*** Opening DATASET CONTENT ***

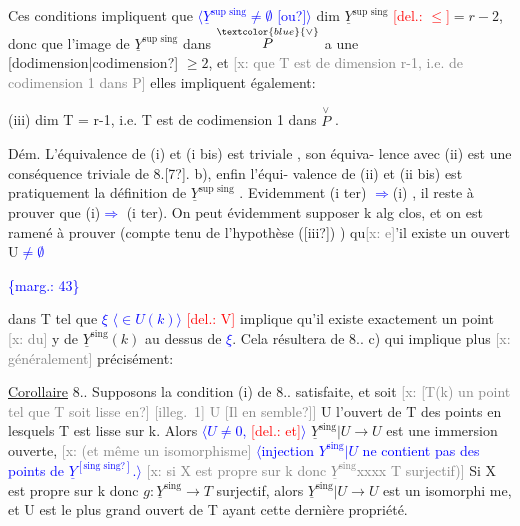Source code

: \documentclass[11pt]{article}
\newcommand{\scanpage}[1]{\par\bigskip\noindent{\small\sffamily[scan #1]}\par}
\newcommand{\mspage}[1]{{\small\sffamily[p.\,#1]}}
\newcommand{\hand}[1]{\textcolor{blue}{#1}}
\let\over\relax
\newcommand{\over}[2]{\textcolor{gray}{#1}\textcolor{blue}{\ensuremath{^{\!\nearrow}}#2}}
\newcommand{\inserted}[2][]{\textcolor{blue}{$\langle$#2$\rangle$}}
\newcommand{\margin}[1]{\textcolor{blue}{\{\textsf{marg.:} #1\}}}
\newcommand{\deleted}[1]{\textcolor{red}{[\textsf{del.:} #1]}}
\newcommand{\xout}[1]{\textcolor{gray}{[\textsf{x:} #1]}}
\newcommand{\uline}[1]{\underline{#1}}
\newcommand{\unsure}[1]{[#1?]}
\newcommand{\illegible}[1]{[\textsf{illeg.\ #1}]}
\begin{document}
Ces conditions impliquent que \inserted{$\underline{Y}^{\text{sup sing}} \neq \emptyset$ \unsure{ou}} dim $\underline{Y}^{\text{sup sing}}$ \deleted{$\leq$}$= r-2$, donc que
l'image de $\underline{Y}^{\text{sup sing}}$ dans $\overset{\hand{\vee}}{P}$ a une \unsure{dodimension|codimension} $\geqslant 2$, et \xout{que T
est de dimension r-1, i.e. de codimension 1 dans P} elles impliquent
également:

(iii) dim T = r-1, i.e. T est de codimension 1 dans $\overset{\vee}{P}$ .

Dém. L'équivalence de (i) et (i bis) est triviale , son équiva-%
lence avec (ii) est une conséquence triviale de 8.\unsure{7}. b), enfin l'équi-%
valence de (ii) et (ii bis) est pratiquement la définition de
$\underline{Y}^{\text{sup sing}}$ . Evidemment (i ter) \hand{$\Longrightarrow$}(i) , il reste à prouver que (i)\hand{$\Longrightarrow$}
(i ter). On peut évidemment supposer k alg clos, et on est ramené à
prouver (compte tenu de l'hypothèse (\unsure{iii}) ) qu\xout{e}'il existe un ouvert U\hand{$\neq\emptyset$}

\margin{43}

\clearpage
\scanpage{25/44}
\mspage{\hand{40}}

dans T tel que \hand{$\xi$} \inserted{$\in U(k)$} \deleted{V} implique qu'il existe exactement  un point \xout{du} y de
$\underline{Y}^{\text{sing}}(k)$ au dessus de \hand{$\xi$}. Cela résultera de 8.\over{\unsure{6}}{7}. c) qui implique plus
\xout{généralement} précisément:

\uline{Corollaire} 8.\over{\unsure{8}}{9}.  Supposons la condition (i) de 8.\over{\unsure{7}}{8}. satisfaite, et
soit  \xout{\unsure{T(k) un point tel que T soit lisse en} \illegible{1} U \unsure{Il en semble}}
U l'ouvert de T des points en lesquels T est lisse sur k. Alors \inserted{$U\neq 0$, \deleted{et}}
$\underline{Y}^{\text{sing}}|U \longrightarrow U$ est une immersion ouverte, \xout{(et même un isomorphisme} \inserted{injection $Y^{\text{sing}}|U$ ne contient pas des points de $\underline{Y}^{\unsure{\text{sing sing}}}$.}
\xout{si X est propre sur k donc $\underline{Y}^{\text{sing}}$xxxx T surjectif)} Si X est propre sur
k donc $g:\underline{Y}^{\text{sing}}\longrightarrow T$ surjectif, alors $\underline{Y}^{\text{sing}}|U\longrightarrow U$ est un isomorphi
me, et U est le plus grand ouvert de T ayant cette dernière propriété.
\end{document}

*** Closing DATASET CONTENT ***
*** Opening DATASET CONTENT ***

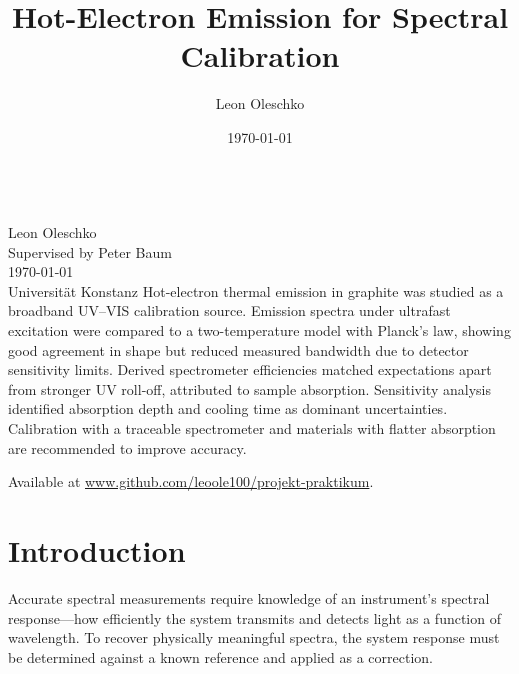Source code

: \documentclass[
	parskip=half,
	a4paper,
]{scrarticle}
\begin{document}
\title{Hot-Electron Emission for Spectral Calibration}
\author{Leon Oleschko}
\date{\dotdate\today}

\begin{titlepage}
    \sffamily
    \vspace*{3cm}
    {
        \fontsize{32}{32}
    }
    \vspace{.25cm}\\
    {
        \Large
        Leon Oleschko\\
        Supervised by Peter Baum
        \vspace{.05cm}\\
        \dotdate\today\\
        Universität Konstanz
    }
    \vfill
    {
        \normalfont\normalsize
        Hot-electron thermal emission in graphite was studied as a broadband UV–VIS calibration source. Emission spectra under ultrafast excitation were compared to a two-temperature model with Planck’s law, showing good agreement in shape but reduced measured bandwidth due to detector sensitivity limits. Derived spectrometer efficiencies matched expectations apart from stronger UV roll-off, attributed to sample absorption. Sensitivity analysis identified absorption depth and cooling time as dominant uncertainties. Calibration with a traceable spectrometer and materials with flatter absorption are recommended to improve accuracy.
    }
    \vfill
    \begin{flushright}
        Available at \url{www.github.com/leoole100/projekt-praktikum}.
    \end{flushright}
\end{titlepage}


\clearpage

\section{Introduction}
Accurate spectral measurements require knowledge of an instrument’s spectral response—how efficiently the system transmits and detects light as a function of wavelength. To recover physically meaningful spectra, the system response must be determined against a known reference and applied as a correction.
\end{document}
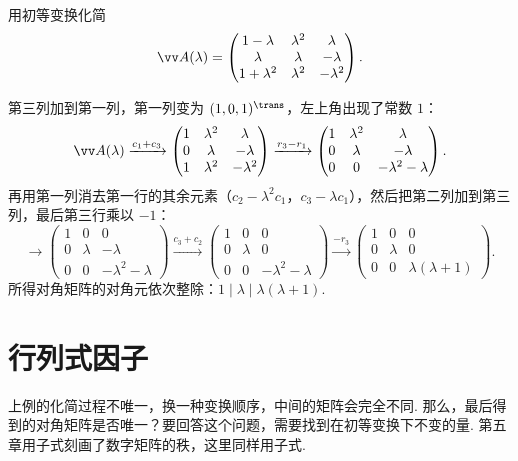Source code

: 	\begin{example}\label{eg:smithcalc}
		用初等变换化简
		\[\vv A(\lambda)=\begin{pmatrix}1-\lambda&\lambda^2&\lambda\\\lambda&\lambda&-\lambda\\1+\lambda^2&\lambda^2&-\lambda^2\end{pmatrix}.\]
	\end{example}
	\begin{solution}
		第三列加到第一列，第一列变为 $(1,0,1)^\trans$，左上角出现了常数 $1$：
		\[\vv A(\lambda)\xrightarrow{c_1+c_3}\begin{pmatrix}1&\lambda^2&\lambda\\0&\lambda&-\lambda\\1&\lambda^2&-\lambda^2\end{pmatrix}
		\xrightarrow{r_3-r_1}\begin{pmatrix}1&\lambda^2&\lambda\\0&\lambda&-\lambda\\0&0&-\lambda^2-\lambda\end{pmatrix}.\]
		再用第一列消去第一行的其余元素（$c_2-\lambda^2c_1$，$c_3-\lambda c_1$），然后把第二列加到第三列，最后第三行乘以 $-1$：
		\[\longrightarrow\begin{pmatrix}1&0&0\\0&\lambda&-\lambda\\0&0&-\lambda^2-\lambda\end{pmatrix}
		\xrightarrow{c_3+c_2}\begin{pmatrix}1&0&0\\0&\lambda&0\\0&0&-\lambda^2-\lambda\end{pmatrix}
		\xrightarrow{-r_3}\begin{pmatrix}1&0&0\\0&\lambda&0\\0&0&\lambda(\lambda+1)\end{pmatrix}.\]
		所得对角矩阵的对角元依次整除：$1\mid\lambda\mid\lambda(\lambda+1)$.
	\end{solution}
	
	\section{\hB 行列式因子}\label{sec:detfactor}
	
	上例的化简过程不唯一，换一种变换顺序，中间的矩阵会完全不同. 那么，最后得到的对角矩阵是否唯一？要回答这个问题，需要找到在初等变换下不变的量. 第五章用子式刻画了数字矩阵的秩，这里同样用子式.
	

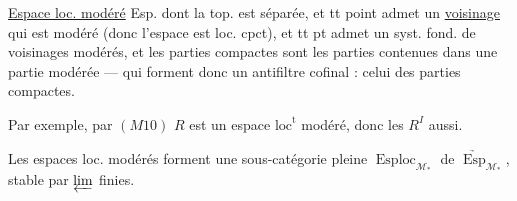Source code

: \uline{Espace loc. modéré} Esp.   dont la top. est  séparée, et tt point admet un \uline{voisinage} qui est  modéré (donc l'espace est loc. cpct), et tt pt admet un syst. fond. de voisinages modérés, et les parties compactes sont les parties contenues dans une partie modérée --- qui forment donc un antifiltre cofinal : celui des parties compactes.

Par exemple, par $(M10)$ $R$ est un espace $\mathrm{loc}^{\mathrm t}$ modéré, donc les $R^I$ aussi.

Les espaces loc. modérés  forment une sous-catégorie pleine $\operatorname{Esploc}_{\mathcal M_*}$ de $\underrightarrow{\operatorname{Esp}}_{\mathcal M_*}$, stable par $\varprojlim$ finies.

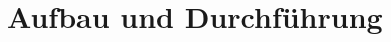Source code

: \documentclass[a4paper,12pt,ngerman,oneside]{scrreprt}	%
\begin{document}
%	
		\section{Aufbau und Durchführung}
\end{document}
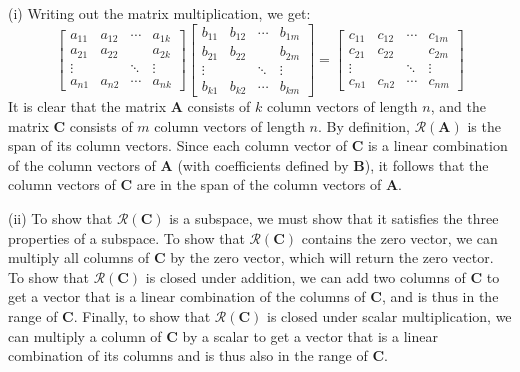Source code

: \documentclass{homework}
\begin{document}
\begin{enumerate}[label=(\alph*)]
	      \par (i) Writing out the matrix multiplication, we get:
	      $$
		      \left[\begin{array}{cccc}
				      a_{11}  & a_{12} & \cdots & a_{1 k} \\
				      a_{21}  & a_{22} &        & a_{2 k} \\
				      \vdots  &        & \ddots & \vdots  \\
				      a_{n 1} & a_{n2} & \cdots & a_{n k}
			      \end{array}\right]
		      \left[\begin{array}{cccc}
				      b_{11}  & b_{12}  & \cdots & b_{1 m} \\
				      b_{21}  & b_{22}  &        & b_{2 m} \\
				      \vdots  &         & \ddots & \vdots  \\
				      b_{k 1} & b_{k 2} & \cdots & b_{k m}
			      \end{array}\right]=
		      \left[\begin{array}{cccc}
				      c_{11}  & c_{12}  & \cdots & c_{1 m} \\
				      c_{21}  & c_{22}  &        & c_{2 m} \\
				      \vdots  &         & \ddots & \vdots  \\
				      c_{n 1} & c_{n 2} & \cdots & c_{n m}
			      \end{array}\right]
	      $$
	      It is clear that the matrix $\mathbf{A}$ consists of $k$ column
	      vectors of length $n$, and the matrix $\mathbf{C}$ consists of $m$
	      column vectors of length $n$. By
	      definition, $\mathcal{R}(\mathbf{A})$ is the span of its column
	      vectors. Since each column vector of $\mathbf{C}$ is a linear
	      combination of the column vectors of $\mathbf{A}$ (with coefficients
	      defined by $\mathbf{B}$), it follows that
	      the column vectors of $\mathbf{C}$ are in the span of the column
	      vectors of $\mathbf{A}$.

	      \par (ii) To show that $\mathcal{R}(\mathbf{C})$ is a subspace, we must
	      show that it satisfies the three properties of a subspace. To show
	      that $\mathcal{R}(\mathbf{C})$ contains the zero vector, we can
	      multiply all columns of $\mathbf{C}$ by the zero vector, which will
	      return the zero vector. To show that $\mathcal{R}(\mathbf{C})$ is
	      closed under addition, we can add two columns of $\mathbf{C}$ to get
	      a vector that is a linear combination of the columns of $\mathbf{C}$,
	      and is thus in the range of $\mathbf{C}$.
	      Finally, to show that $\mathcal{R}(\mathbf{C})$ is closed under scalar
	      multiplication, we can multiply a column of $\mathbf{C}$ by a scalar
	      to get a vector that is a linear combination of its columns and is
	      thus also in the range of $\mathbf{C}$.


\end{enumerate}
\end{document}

*** Closing DATASET CONTENT ***

§ WHAT THIS TASK INVOLVES: Where a line of the data includes the string "overset", list that line.

§ TASK ANSWER:
l'image de $\underline{Y}^{\text{sup sing}}$ dans $\overset{\hand{\vee}}{P}$ a une \unsure{dodimension|codimension} $\geqslant 2$, et \xout{que T
(iii) dim T = r-1, i.e. T est de codimension 1 dans $\overset{\vee}{P}$ .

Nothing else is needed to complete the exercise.